Cannes: Pitt doesn’t want “Killing Them Softly” viewed as attack on Obama

Cannes: Pitt doesn’t want “Killing Them Softly” viewed as attack on Obama

PanARMENIAN.Net - Brad Pitt doesn’t want his new film, the crime tale Killing Them Softly, to be viewed as an attack on President Obama, The Hollywood Reporter said.

Meeting with the press at the Cannes Film Festival where the movie is having its world premiere May 22, Pitt did acknowledge the upcoming November elections, saying, “I think we’re going to see more negative ads than ever before, and I certainly don’t want this film to in any way be mistaken for that.”

The subject came up because in adapting George Higgins’ 1974 novel Cogan’s Trade to the screen, director and screenwriter Andrew Dominik has set the action in 2008, the year of the mortgage meltdown and financial crisis in America. Pitt plays a killer-for-hire who’s called in to settle scores when a couple of minor hoods raid a card game. As the small-time gangsters fall upon each other, it all plays out against both the larger financial crimes taking place on Wall Street as well as that years presidential campaign.

The movie specifically references Obama’s acceptance speech at the Democratic National Convention, in which he spoke of the promise of America. But though some may read that choice as a critique of what Sarah Palin likes to call that “hopey, changey stuff,” Pitt insisted that is not the case.
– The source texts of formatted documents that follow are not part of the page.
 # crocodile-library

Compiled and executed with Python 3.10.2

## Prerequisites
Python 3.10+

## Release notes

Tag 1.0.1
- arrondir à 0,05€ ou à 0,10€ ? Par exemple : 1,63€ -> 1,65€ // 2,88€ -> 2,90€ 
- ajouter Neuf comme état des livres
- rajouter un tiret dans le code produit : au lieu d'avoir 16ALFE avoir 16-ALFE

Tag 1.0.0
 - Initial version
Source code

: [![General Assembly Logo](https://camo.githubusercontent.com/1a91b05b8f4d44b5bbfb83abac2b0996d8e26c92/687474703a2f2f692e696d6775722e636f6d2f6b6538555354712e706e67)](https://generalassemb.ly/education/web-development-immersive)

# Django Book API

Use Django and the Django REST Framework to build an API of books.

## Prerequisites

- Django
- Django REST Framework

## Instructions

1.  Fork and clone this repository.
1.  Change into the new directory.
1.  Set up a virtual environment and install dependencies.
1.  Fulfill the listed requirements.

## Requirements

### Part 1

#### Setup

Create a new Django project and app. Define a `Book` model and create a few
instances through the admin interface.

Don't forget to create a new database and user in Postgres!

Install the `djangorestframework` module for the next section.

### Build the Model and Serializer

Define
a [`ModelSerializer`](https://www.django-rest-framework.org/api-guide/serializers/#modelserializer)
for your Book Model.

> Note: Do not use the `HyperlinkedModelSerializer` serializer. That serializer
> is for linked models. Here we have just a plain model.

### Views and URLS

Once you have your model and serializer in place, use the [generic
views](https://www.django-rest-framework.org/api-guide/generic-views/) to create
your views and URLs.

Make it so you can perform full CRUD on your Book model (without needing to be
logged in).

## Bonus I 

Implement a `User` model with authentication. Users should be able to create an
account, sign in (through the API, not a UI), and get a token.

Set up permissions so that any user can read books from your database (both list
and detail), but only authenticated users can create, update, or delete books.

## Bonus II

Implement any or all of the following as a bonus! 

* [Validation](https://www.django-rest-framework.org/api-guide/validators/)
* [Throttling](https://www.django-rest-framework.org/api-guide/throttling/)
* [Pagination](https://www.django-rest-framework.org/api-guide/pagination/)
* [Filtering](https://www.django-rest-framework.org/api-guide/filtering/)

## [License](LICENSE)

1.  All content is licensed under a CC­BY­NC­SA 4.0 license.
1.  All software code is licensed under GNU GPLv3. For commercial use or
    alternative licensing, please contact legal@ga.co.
“I was there that night in Chicago when Obama won. It was an amazing night, people out in the street, connected,” the actor, who also produced the film, said. He argued that he sees the use of Obama’s words in the film “not as a cynical look back at a statement of failure but as a real expression of hope.”

He and Dominik also both insisted that it’s coincidental that the Weinstein Company will release the film in the U.S. on Sept. 21 just as the presidential campaign is heating up. Dominik, who previously directed Pitt in the 2007 Western The Assassination of Jesse James by the Coward Robert Ford, explained that as he started adapting the novel, “I realized it was a story about an economic crisis,” and he couldn’t resist drawing comparisons to the mortgage collapse that led to the 2008 crisis.

Speaking of crime films in general, he said, “I always feel that crime films are about capitalism because it is a genre where it is perfectly acceptable for all the characters to be motivated by the desire for money. In some ways, the crime film is the most honest American film because it portrays Americans as I experience a lot of them, in Hollywood, as being very concerned with money.”

Killing’s specific story, he added, “is about a crisis in the economy and the people who have to clean it up.”

As for the larger mortgage meltdown, Pitt couldn’t resist interjecting at one point: “It was criminal by the way, and there still haven’t been any criminal repercussions for that.” As for other burning questions of the day, one journalist interrupted all the filmmakers’ talk of crime and violence, character and politics, to ask Pitt whether he and his fiancé Angelina Jolie have set a wedding date.

“We have no date,” Pitt responded. “We actually, really truly have no date.”